Steps to Connect with Yourself and Grow with your Partner:

  1. Have a conversation with your partner around their relationship with themselves. What are you currently doing in life that brings you happiness? when do you feel most yourself? What do you feel connected to? What are you each doing around self-care? How are you taking ownership around what is presently happening in your life? What are some things you would like to change? What do you feel your strengths are? Where are the opportunities for growth?
  2. Share your discoveries with one another, each of you practicing awareness around your thoughts and actions and then sharing them with one another.     What have you learned about yourself this week? What positive changes have you made? When did you recognize you were triggered? and what did you do?
  3. Share your observations of your partner, with your partner. Let your partner know how you are experiencing them in a positive and strength focused way. Perhaps they reacted to something differently, they joined a new class, they did something around self-care, they did something you appreciated.
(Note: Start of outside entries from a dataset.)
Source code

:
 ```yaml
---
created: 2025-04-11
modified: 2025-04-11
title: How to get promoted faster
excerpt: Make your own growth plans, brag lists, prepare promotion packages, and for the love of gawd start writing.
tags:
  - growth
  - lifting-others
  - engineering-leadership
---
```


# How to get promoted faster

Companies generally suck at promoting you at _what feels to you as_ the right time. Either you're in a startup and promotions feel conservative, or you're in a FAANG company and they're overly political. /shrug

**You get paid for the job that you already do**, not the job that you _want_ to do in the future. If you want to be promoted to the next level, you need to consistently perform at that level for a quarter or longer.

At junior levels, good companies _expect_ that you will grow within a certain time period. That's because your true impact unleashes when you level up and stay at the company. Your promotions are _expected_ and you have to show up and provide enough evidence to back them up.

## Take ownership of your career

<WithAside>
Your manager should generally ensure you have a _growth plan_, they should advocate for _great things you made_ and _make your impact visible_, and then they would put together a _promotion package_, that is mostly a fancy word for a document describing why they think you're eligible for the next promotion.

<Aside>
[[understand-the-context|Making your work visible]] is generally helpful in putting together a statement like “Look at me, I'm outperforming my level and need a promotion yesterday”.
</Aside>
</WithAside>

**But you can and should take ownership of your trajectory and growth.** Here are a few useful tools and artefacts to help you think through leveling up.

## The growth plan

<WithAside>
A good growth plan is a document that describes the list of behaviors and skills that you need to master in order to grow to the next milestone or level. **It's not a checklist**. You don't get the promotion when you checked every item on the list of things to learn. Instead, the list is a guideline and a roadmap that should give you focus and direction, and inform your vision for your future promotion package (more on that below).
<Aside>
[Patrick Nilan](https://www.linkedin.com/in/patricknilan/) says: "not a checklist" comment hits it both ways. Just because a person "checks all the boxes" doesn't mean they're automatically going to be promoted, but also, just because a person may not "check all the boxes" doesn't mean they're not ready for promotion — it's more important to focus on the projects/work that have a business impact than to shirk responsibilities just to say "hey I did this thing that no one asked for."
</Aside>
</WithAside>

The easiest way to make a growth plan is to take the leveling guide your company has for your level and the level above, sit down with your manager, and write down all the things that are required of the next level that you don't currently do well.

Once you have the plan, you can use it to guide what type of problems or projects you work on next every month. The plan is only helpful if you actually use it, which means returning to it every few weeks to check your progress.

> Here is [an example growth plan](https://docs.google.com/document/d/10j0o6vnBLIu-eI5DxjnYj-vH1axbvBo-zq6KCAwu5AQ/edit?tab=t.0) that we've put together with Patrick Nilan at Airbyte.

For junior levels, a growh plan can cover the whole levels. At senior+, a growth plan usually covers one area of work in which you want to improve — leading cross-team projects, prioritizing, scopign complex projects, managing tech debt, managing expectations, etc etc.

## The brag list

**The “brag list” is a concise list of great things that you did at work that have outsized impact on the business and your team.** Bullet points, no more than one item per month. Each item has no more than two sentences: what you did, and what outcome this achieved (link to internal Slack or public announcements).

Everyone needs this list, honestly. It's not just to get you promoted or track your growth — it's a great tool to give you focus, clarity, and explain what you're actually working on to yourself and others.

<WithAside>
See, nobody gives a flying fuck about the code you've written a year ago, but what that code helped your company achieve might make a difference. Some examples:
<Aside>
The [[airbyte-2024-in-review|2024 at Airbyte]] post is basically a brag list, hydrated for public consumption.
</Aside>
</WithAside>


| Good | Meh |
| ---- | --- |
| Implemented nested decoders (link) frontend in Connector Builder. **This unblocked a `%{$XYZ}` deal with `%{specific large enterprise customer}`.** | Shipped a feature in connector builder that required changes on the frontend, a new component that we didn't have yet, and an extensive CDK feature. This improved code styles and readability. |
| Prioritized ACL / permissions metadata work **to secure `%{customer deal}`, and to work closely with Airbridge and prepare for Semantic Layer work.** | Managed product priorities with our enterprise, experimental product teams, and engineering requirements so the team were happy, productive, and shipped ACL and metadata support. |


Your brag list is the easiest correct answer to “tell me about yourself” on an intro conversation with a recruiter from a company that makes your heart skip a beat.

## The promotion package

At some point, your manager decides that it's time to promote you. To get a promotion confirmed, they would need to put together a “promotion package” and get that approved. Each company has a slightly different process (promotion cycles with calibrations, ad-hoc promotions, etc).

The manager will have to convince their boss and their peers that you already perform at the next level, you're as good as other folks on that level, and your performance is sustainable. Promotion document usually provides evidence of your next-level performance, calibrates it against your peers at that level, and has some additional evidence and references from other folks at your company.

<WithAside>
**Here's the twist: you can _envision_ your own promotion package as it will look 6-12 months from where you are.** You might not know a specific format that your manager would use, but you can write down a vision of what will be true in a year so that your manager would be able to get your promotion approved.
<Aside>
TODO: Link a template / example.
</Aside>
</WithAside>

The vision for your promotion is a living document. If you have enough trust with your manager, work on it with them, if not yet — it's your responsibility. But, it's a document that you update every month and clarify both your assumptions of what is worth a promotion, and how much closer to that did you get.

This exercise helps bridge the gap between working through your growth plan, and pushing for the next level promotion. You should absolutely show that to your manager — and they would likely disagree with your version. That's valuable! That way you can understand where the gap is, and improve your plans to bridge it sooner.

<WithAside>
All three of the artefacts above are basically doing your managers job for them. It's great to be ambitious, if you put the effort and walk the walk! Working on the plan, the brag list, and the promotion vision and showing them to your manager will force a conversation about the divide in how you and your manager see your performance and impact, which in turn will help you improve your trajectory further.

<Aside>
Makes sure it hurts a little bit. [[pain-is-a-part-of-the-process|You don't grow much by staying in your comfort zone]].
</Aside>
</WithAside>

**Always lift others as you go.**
Share what you notice, appreciate, recognize, in a validating way. Being able to link what you observed to what they have previously shared was a possible area/opportunity for growth.
  4. Recap around how the changes you are each making are impacting your couple relationship. This can look like a decrease in frequency around conflict, increased intimacy, an increase in satisfaction in the couple relationship, more shared time, feeling understood, less tension, and can be as simple as just enjoying one another’s company more.

Loving yourself, identifying your true self, and living authentically does not have to drive a wedge between you and your partner. When supported by your partner, and when given air and space to grow, you are able to grow simultaneously and create a connectedness centered around self-love and trust, which extends outward and shows up in a positive way in your relationship with others, primarily your relationship with your partner. It is possible to create the relationship you desire at any time, as long as both partners are committed to growing, taking accountability, validating their partners experiences, and practicing trust. Trust in self, trust in your partner, and trust in the process.

May you continue to connect with yourself, grow with your partner, connect with your partner, and create the relationship you desire!